When your theoretical model is sufficiently specific such that you can build a computational model, and you have knowledge about key parameters in your model that are relevant for the data you plan to collect, it is possible to estimate an effect size based on the effect size estimate derived from a computational model. For example, if one had strong ideas about the weights for each feature stimuli share and differ on, it could be possible to compute predicted similarity judgments for pairs of stimuli based on Tversky's contrast model [@tversky_features_1977], and estimate the predicted effect size for differences between experimental conditions. Although computational models that make point predictions are relatively rare, whenever they are available, they provide a strong justification of the effect size a researcher expects.
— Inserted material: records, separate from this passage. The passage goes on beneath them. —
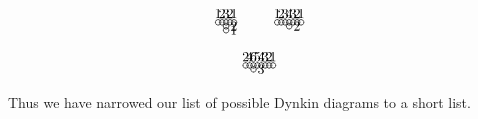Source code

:  \[\begin{xy}
   (0,0) *+!D{1} *\cir<2pt>{};
   (1,0) *+!D{2} *\cir<2pt>{} **@{-};
   p+(1,0) *+!D{3} *\cir<2pt>{} **@{-};
       {p+(0,-1) *+!L{2} *\cir<2pt>{} **@{-};
       p+(0,-1) *+!L{1} *\cir<2pt>{} **@{-};},
   p+(1,0) *+!D{2} *\cir<2pt>{} **@{-};
   p+(1,0) *+!D{1} *\cir<2pt>{} **@{-};
 \end{xy}\qquad
 \begin{xy}
   (0,0) *+!D{1} *\cir<2pt>{};
   (1,0) *+!D{2} *\cir<2pt>{} **@{-};
   p+(1,0) *+!D{3} *\cir<2pt>{} **@{-};
   p+(1,0) *+!D{4} *\cir<2pt>{} **@{-};
        p+(0,-1) *+!L{2} *\cir<2pt>{} **@{-},
   p+(1,0) *+!D{3} *\cir<2pt>{} **@{-};
   p+(1,0) *+!D{2} *\cir<2pt>{} **@{-};
   p+(1,0) *+!D{1} *\cir<2pt>{} **@{-};
 \end{xy}\]
 \[\begin{xy}
   (0,0) *+!D{2} *\cir<2pt>{};
   (1,0) *+!D{4} *\cir<2pt>{} **@{-};
   p+(1,0) *+!D{6} *\cir<2pt>{} **@{-};
       p+(0,-1) *+!L{3} *\cir<2pt>{} **@{-},
   p+(1,0) *+!D{5} *\cir<2pt>{} **@{-};
   p+(1,0) *+!D{4} *\cir<2pt>{} **@{-};
   p+(1,0) *+!D{3} *\cir<2pt>{} **@{-};
   p+(1,0) *+!D{2} *\cir<2pt>{} **@{-};
   p+(1,0) *+!D{1} *\cir<2pt>{} **@{-};
 \end{xy}\]

 Thus we have narrowed our list of possible Dynkin diagrams to a short list.


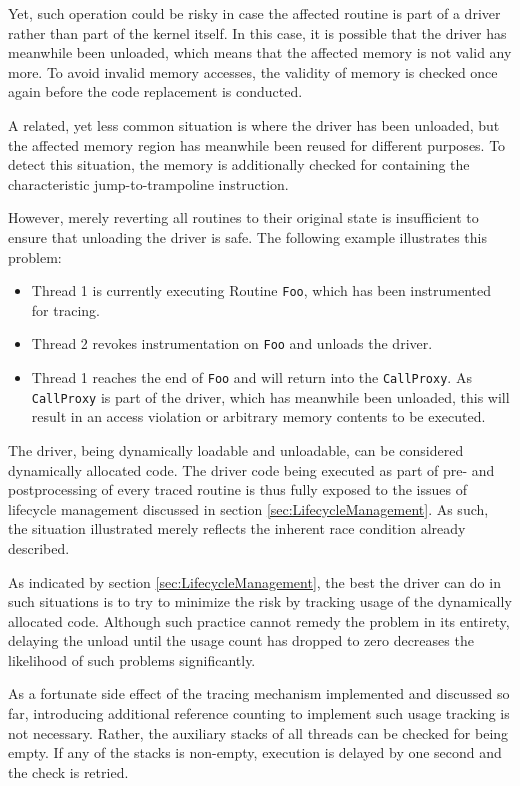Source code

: Yet, such operation could be risky in case the affected routine is part of 
a driver rather than part of the kernel itself. In this case, it is possible
that the driver has meanwhile been unloaded, which means that the affected memory
is not valid any more. To avoid invalid memory accesses, the validity of memory
is checked once again before the code replacement is conducted.

A related, yet less common situation is where the driver has been unloaded, but the
affected memory region has meanwhile been reused for different purposes. To detect
this situation, the memory is additionally checked for containing the characteristic
jump-to-trampoline instruction.

However, merely reverting
all routines to their original state is insufficient to ensure that 
unloading the driver is safe. The following example illustrates this problem:

\begin{itemize}
	\item Thread 1 is currently executing Routine \verb|Foo|, which has been
				instrumented for tracing.
	\item Thread 2 revokes instrumentation on \verb|Foo| and unloads the
				driver.
	\item Thread 1 reaches the end of \verb|Foo| and will return into 
				the \verb|CallProxy|. As \verb|CallProxy| is part of the driver, which has 
				meanwhile been unloaded, this will result in an access violation
				or arbitrary memory contents to be executed.
\end{itemize}

The driver, being dynamically loadable and unloadable, can be considered 
dynamically allocated code. The driver code being executed as part of 
pre- and postprocessing of every traced routine is thus fully exposed
to the issues of lifecycle management discussed in section 
\ref{sec:LifecycleManagement}. As such, the situation illustrated 
merely reflects the inherent race condition already described.

As indicated by section \ref{sec:LifecycleManagement}, the best the
driver can do in such situations is to try to minimize the risk by
tracking usage of the dynamically allocated code. Although such
practice cannot remedy the problem in its entirety, delaying the unload
until the usage count has dropped to zero decreases the likelihood
of such problems significantly.

As a fortunate side effect of the tracing mechanism implemented and discussed so far, 
introducing additional reference counting to implement such usage
tracking is not necessary. Rather, the auxiliary stacks of all
threads can be checked for being empty. If any of the stacks is
non-empty, execution is delayed by one second and the check is retried.

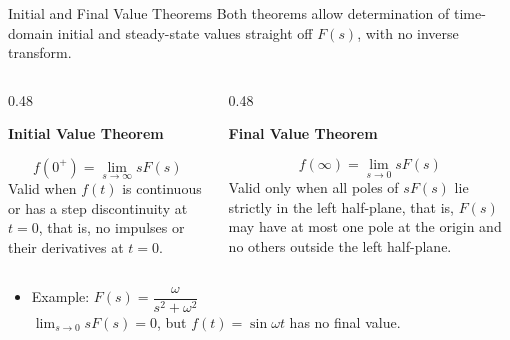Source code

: \documentclass[12pt, aspectratio=169]{beamer}
\begin{document}

\begin{frame}{Initial and Final Value Theorems}
    Both theorems allow determination of time-domain initial and steady-state values straight off $F(s)$, with no inverse transform.
    \vspace{0.2em}
    \begin{columns}[t]
        \begin{column}{0.48\textwidth}
            \centerline{\textbf{Initial Value Theorem}}
            \[
                \boxed{f(0^+) = \lim_{s \to \infty} s F(s)}
            \]
            \small
            Valid when $f(t)$ is continuous or has a step discontinuity at $t = 0$, that is,
            no impulses or their derivatives at $t = 0$.
        \end{column}
        \begin{column}{0.48\textwidth}
            \centerline{\textbf{Final Value Theorem}}
            \[
                \boxed{f(\infty) = \lim_{s \to 0} s F(s)}
            \]
            \small
            Valid only when all poles of $s F(s)$ lie strictly in the left half-plane, that is,
            $F(s)$ may have at most one pole at the origin and no others outside the left
            half-plane.
        \end{column}
    \end{columns}
    \vspace{0.6em}
    \begin{itemize}
        \item Example: $F(s) = \dfrac{\omega}{s^2+\omega^2}$ \\ $\lim_{s\to 0} sF(s) = 0$,
              but $f(t) = \sin\omega t$ \alert{has no final value}.
    \end{itemize}
\end{frame}

\end{document}
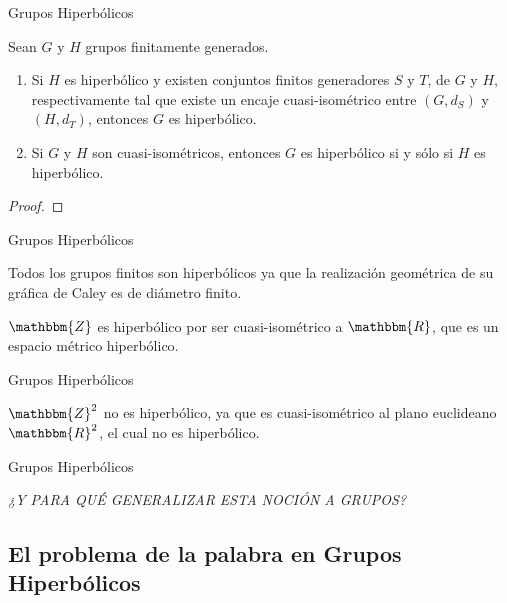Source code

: \documentclass[xcolor=dvipsnames]{beamer}
\theoremstyle{largebreak}
\newcommand{\bbm}[1]{\ensuremath{\mathbbm{#1}}}
\begin{document}
\begin{frame}{Grupos Hiperbólicos}
    \begin{propo}
        Sean $G$ y $H$ grupos finitamente generados.
        \begin{enumerate}[label = \textit{(\arabic*)}]
            \item Si $H$ es hiperbólico y existen conjuntos finitos generadores $S$ y $T$, de $G$ y $H$, respectivamente tal que existe un encaje cuasi-isométrico entre $(G,d_S)$ y $(H,d_T)$, entonces $G$ es hiperbólico.
            \item Si $G$ y $H$ son cuasi-isométricos, entonces $G$ es hiperbólico si y sólo si $H$ es hiperbólico.
        \end{enumerate}
    \end{propo}

    \begin{proof}
    \end{proof}
\end{frame}

\begin{frame}{Grupos Hiperbólicos}
    \begin{exa}
        Todos los grupos finitos son hiperbólicos ya que la realización geométrica de su gráfica de Caley es de diámetro finito.
    \end{exa}

    \begin{exa}
        $\bbm{Z}$ es hiperbólico por ser cuasi-isométrico a $\bbm{R}$, que es un espacio métrico hiperbólico.
    \end{exa}
\end{frame}

\begin{frame}{Grupos Hiperbólicos}
    \begin{exa}
        $\bbm{Z}^2$ no es hiperbólico, ya que es cuasi-isométrico al plano euclideano $\bbm{R}^2$, el cual no es hiperbólico.
    \end{exa}
\end{frame}

\begin{frame}{Grupos Hiperbólicos}
    \begin{center}
        \textit{¿Y PARA QUÉ GENERALIZAR ESTA NOCIÓN A GRUPOS?}
    \end{center}
\end{frame}

\subsection{El problema de la palabra en Grupos Hiperbólicos}
\end{document}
## Compute the Width of the Confidence Interval around the Effect Size

If a researcher can estimate the standard deviation of the observations that will be collected, it is possible to compute an a-priori estimate of the width of the 95% confidence interval around an effect size [@kelley_confidence_2007]. Confidence intervals represent a range around an estimate that is wide enough so that in the long run the true population parameter will fall inside the confidence intervals 100 - $\alpha$ percent of the time. In any single study the true population effect either falls in the confidence interval, or it doesn't, but in the long run one can *act* as if the confidence interval includes the true population effect size (while keeping the error rate in mind). Cumming [-@cumming_understanding_2013] calls the difference between the observed effect size and the upper bound of the 95% confidence interval (or the lower bound of the 95% confidence interval) the margin of error.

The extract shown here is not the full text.